At the end of the 1970s Wout Vercammen’s uncompromising approach was quite different from what was taking place in the Antwerp art scene. He was an outsider and became an artist’s artist. More so through his attitude and behaviour than through his work- which wasn’t very well known- he became a reference for new generations of artists, a living legend who rarely exhibited. With A well-considered idea of an exhibition in 3 parts M HKA pays tribute to a flamboyant artist, a loose cannon and a craftsman.
Click here to explore Episode 1.
Items
"Wout Vercammen calls himself a modernist artist, one who has assimilated a great many influences. He applies (in some works) variations onto the basic template of the Belgian national flag and its three colors. Fresh color-ripples span like rainbows above grubby surfaces or above planes that are simply 'clean'. The irregular geometric patterns and the colored bands betray the influence of Frank Stella. Vercammen practices letter-painting and one notices the impact of texts in large letters and playful finds, for example 'Marcel meets Duchamp'."

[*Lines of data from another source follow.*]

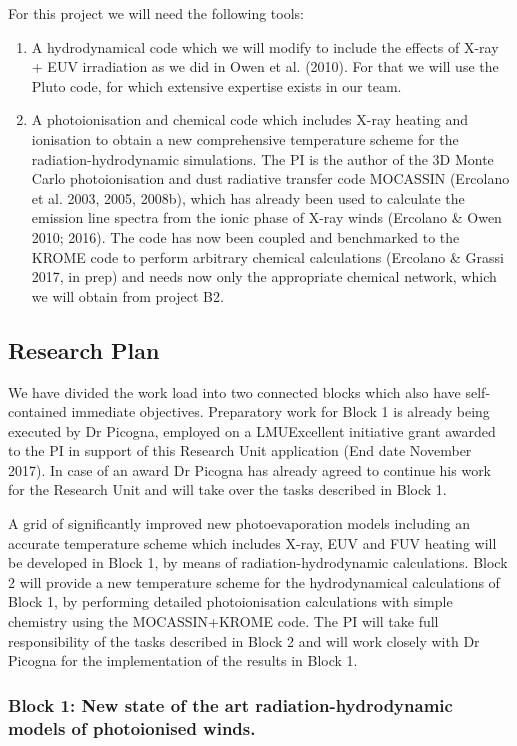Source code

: \documentclass[10pt,fleqn,twoside]{article}
\begin{document}
For this project we will need the following tools: 
\begin{enumerate}
\item A hydrodynamical code which we will modify to include the
  effects of X-ray + EUV irradiation as we did in Owen et al. (2010). For
  that we will use the Pluto code, for which extensive expertise
  exists in our team. 
\item A photoionisation and chemical code which includes X-ray
  heating and ionisation to obtain a new comprehensive temperature
  scheme for the radiation-hydrodynamic simulations. The PI is the
  author of the 3D Monte Carlo photoionisation and dust radiative
  transfer code MOCASSIN (Ercolano et al. 2003, 2005, 2008b),
  which has already been used to calculate the 
  emission line spectra from the ionic phase of X-ray winds (Ercolano
  \& Owen 2010; 2016). The code has
  now been coupled and benchmarked to the KROME code to perform
  arbitrary chemical calculations (Ercolano \& Grassi 2017, in prep)
  and needs now only the appropriate chemical network, which
  we will obtain from project B2.  
\end{enumerate}

\subsection{Research Plan} 

We have divided the work load into two connected blocks which
also have self-contained immediate objectives. Preparatory work for
Block 1 is already being executed by Dr Picogna, employed on a
LMUExcellent initiative grant awarded to the PI in support of
this Research Unit application (End date November 2017). In case of an award Dr Picogna
has already agreed to continue his work for the Research Unit and will
take over the tasks described in Block 1. 

A grid of significantly improved new photoevaporation models including
an accurate temperature scheme which includes X-ray, EUV and FUV
heating will be developed in Block 1, by means of
radiation-hydrodynamic calculations. Block 2 will provide a new
temperature scheme for the hydrodynamical calculations of Block 1, by
performing detailed photoionisation calculations with simple chemistry
using the MOCASSIN+KROME code. The PI will take full responsibility of
the tasks described in Block 2 and will work closely with Dr Picogna
for the implementation of the results in Block 1.  

\subsubsection{Block 1: New state of the art radiation-hydrodynamic
  models of photoionised winds.}
\end{document}

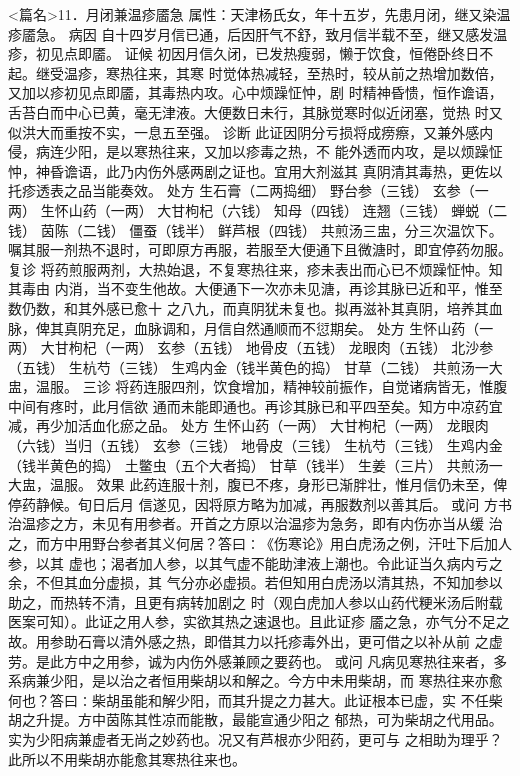 \documentclass[a4paper,12pt,UTF8,twoside]{ctexbook}
\begin{document}
<篇名>11．月闭兼温疹靥急
属性：天津杨氏女，年十五岁，先患月闭，继又染温疹靥急。 
病因 自十四岁月信已通，后因肝气不舒，致月信半载不至，继又感发温疹，初见点即靥。 
证候 初因月信久闭，已发热瘦弱，懒于饮食，恒倦卧终日不起。继受温疹，寒热往来，其寒 
时觉体热减轻，至热时，较从前之热增加数倍，又加以疹初见点即靥，其毒热内攻。心中烦躁怔忡，剧 
时精神昏愦，恒作谵语，舌苔白而中心已黄，毫无津液。大便数日未行，其脉觉寒时似近闭塞，觉热 
时又似洪大而重按不实，一息五至强。 
诊断 此证因阴分亏损将成痨瘵，又兼外感内侵，病连少阳，是以寒热往来，又加以疹毒之热，不 
能外透而内攻，是以烦躁怔忡，神昏谵语，此乃内伤外感两剧之证也。宜用大剂滋其 
真阴清其毒热，更佐以托疹透表之品当能奏效。 
处方 生石膏（二两捣细） 野台参（三钱） 玄参（一两） 生怀山药（一两） 
大甘枸杞（六钱） 知母（四钱） 连翘（三钱） 蝉蜕（二钱） 
茵陈（二钱） 僵蚕（钱半） 鲜芦根（四钱） 
共煎汤三盅，分三次温饮下。嘱其服一剂热不退时，可即原方再服，若服至大便通下且微溏时，即宜停药勿服。 
复诊 将药煎服两剂，大热始退，不复寒热往来，疹未表出而心已不烦躁怔忡。知其毒由 
内消，当不变生他故。大便通下一次亦未见溏，再诊其脉已近和平，惟至数仍数，和其外感已愈十 
之八九，而真阴犹未复也。拟再滋补其真阴，培养其血脉，俾其真阴充足，血脉调和，月信自然通顺而不愆期矣。 
处方 生怀山药（一两） 大甘枸杞（一两） 玄参（五钱） 地骨皮（五钱） 
龙眼肉（五钱） 北沙参（五钱） 生杭芍（三钱） 生鸡内金（钱半黄色的捣） 
甘草（二钱） 
共煎汤一大盅，温服。 
三诊 将药连服四剂，饮食增加，精神较前振作，自觉诸病皆无，惟腹中间有疼时，此月信欲 
通而未能即通也。再诊其脉已和平四至矣。知方中凉药宜减，再少加活血化瘀之品。 
处方 生怀山药（一两） 大甘枸杞（一两） 龙眼肉（六钱）当归（五钱） 
玄参（三钱） 地骨皮（三钱） 生杭芍（三钱） 生鸡内金（钱半黄色的捣） 
土鳖虫（五个大者捣） 甘草（钱半） 生姜（三片） 
共煎汤一大盅，温服。 
效果 此药连服十剂，腹已不疼，身形已渐胖壮，惟月信仍未至，俾停药静候。旬日后月 
信遂见，因将原方略为加减，再服数剂以善其后。 
或问 方书治温疹之方，未见有用参者。开首之方原以治温疹为急务，即有内伤亦当从缓 
治之，而方中用野台参者其义何居？答曰∶《伤寒论》用白虎汤之例，汗吐下后加人参，以其 
虚也；渴者加人参，以其气虚不能助津液上潮也。令此证当久病内亏之余，不但其血分虚损，其 
气分亦必虚损。若但知用白虎汤以清其热，不知加参以助之，而热转不清，且更有病转加剧之 
时（观白虎加人参以山药代粳米汤后附载医案可知）。此证之用人参，实欲其热之速退也。且此证疹 
靥之急，亦气分不足之故。用参助石膏以清外感之热，即借其力以托疹毒外出，更可借之以补从前 
之虚劳。是此方中之用参，诚为内伤外感兼顾之要药也。 
或问 凡病见寒热往来者，多系病兼少阳，是以治之者恒用柴胡以和解之。今方中未用柴胡，而 
寒热往来亦愈何也？答曰∶柴胡虽能和解少阳，而其升提之力甚大。此证根本已虚，实 
不任柴胡之升提。方中茵陈其性凉而能散，最能宣通少阳之 
郁热，可为柴胡之代用品。实为少阳病兼虚者无尚之妙药也。况又有芦根亦少阳药，更可与 
之相助为理乎？此所以不用柴胡亦能愈其寒热往来也。 
\end{document}
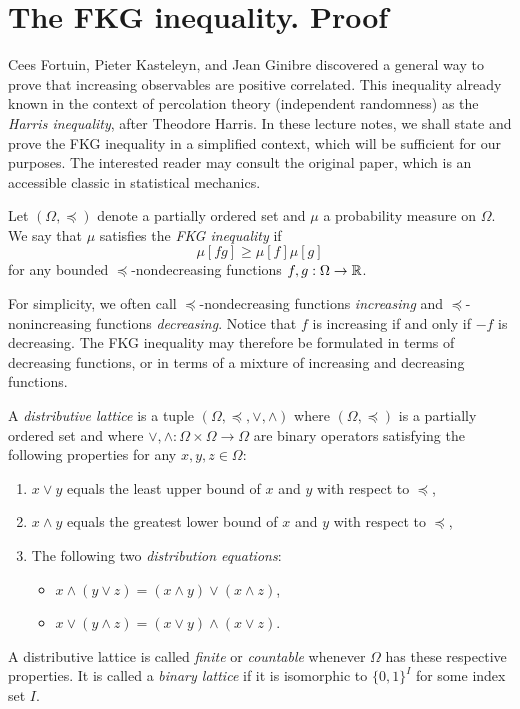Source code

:\section{The FKG inequality. Proof}

Cees Fortuin, Pieter Kasteleyn, and Jean Ginibre discovered a general
way to prove that increasing observables are positive correlated.
This inequality already known in the context of percolation
theory (independent randomness) as the \emph{Harris inequality},
after Theodore Harris.
In these lecture notes, we shall state and prove the FKG inequality in a simplified
context, which will be sufficient for our purposes.
The interested reader may consult the original paper, which is an accessible classic in statistical mechanics.

\begin{definition}
    Let $(\Omega,\preceq)$ denote a partially ordered set
    and $\mu$ a probability measure on $\Omega$.
    We say that $\mu$ satisfies the \emph{FKG inequality}
    if
    \begin{equation}
        \label{eq:FKG}
        \mu[fg]\geq \mu[f]\mu[g]
    \end{equation}
    for any bounded $\preceq$-nondecreasing functions
    $f,g:\Omega\to\mathbb R$.
\end{definition}

For simplicity, we often call $\preceq$-nondecreasing functions \emph{increasing}
and $\preceq$-nonincreasing functions \emph{decreasing}.
Notice that $f$ is increasing if and only if $-f$ is decreasing.
The FKG inequality may therefore be formulated in terms of decreasing functions,
or in terms of a mixture of increasing and decreasing functions.

\begin{definition}
    A \emph{distributive lattice} is a tuple $(\Omega,\preceq,\vee,\wedge)$
    where $(\Omega,\preceq)$ is a partially ordered set
    and where $\vee,\wedge:\Omega\times\Omega\to\Omega$
    are binary operators satisfying the following properties
    for any $x,y,z\in\Omega$:
    \begin{enumerate}
        \item $x\vee y$ equals the least upper bound of $x$ and $y$ with respect to $\preceq$,
        \item $x\wedge y$ equals the greatest lower bound of $x$ and $y$ with respect to $\preceq$,
        \item The following two \emph{distribution equations}:
        \begin{itemize}
            \item $x\wedge (y\vee z)=(x\wedge y)\vee(x\wedge z)$,
            \item $x\vee (y\wedge z)=(x\vee y)\wedge(x\vee z)$.
        \end{itemize}
    \end{enumerate}
    A distributive lattice is called \emph{finite} or \emph{countable}
    whenever $\Omega$ has these respective properties.
    It is called a \emph{binary lattice} if it is isomorphic
    to $\{0,1\}^I$ for some index set $I$.
\end{definition}


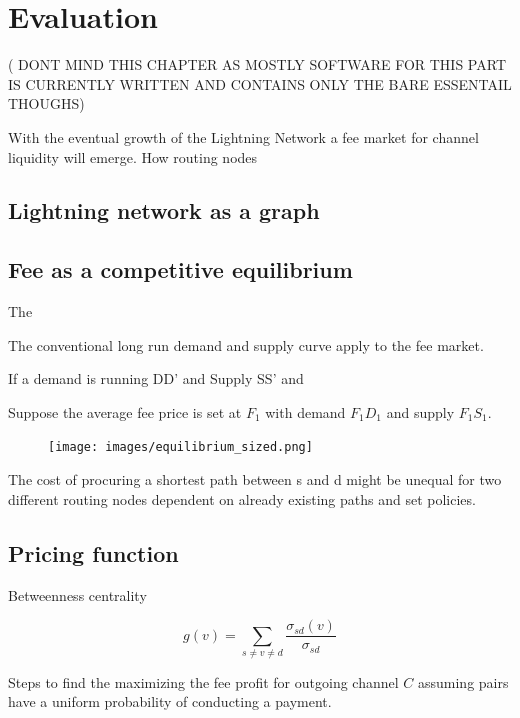 \chapter{Evaluation}

( DONT MIND THIS CHAPTER AS MOSTLY SOFTWARE FOR THIS PART IS CURRENTLY WRITTEN AND CONTAINS ONLY THE BARE ESSENTAIL THOUGHS)

With the eventual growth of the Lightning Network a fee market for channel liquidity will emerge. How routing nodes 

\section{Lightning network as a graph}




\section{Fee as a competitive equilibrium}

The

The conventional long run demand and supply curve apply to the fee market.

If a demand is running DD' and Supply SS' and

Suppose the average fee price is set at $F_{1}$ with demand $F_{1}D_{1}$ and supply $F_{1}S_{1}$.

\begin{figure}[!htb]
	\hspace*{-0.7cm} 
	\centering
	\texttt{[image: images/equilibrium\_sized.png]}
	\caption{ 
		}
		\label{fig:equilibrium}
		\hspace*{2mm} 	
\end{figure}



The cost of procuring a shortest path between s and d might be unequal for two different routing nodes dependent on already existing paths and set policies.

\section{Pricing function}

Betweenness centrality

\[ g(v) = \sum_{s \neq v \neq d}\frac{\sigma_{sd}(v)}{\sigma_{sd}} \]

Steps to find the maximizing the fee profit for outgoing channel $C$ assuming pairs have a uniform probability of conducting a payment.

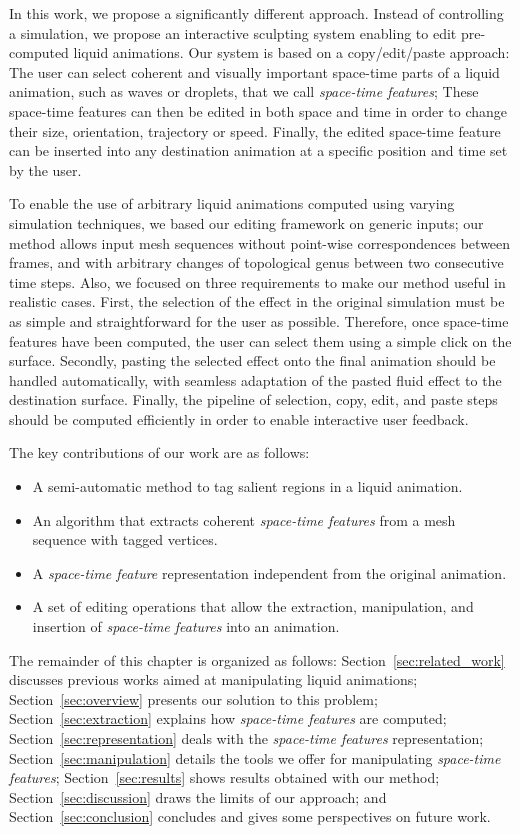 In this work, we propose a significantly different approach. 
Instead of controlling a simulation, we propose an interactive sculpting system enabling to edit pre-computed liquid animations.
Our system is based on a copy/edit/paste approach:
The user can select coherent and visually important space-time parts of a liquid animation, such as waves or droplets, that we call \emph{space-time features};
These space-time features can then be edited in both space and time in order to change their size, orientation, trajectory or speed. 
Finally, the edited space-time feature can be inserted into any destination animation at a specific position and time set by the user.

To enable the use of arbitrary liquid animations computed using varying simulation techniques, we based our editing framework on generic inputs; our method allows input mesh sequences without point-wise correspondences between frames, and with arbitrary changes of topological genus between two consecutive time steps. 
Also, we focused on three requirements to make our method useful in realistic cases.
First, the selection of the effect in the original simulation must be as simple and straightforward for the user as possible. 
Therefore, once space-time features have been computed, the user can select them using a simple click on the surface.
Secondly, pasting the selected effect onto the final animation should be handled automatically, with seamless adaptation of the pasted fluid effect to the destination surface. 
Finally, the pipeline of selection, copy, edit, and paste steps should be computed efficiently in order to enable interactive user feedback. 

The key contributions of our work are as follows:
\begin{itemize}
    \item A semi-automatic method to tag salient regions in a liquid animation.
    \item An algorithm that extracts coherent \emph{space-time features} from a mesh sequence with tagged vertices.
    \item A \emph{space-time feature} representation independent from the original animation.
    \item A set of editing operations that allow the extraction, manipulation, and insertion of \emph{space-time features} into an animation.
\end{itemize}

The remainder of this chapter is organized as follows:
Section~\ref{sec:related_work} discusses previous works aimed at manipulating liquid animations;
Section~\ref{sec:overview} presents our solution to this problem;
Section~\ref{sec:extraction} explains how \emph{space-time features} are computed; 
Section~\ref{sec:representation} deals with the \emph{space-time features} representation; 
Section~\ref{sec:manipulation} details the tools we offer for manipulating \emph{space-time features}; 
Section~\ref{sec:results} shows results obtained with our method; 
Section~\ref{sec:discussion} draws the limits of our approach; 
and Section~\ref{sec:conclusion} concludes and gives some perspectives on future work.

(Galerij Spectrum, Leopoldstraat 10 to 27 February)
(source: Gazet van Antwerpen 9/2/78)
Lundi, Mardi, Mercredi, Jeudi, Vendredi, 1970
"In the background of many compositions, one notices how using fresh, weighty colors, Wout Vercammen in fact pokes ridicule at the painterly enthusiasm of recent years: 'Hefty Malerei', graffiti, patterning painting and so on. Elsewhere we see handprints that remind one of X-rays, or words on a red pink wall with gauze in front. Wout Vercammen writes words or sentences across the composition. For that matter, he once studied typography. Letters, words and laconic statements are frequent elements in his work."
(source: Beeldschrift [Picture writing], in: Gazet van Antwerpen 7/6/1985)
SOS switch off something, 1973
"In the yellow-red-black colored image of a television 'on the blink', the letters SOS are recognizable, with - written underneath - the words 'Switch off something'. The three colors stand not only for Belgium, but for the phenomenon of the 'modern state' to which Vercammen remains oblivious as well. The labyrinth which elsewhere is conceived in these three colors again testifies to this."
(source: 'Pop-artiest Wout Vercammen blijft maatschappijkritisch' [Pop-artist Wout Vercammen pursues social critique], in: Nieuwsblad 5/12/1991, EJ)
"On hearing the name Wout Vercammen, one immediately thinks of humorous and anarchic situations, but also of a Belgium whose name, tricolor and form comprise recurrent elements in this artist's oeuvre. The least that can be said, is that the man 'has a thing' for this land. He holds up an ironical and grinningly critical mirror to it, while at the same time putting it on a pedestal and elevating it to art."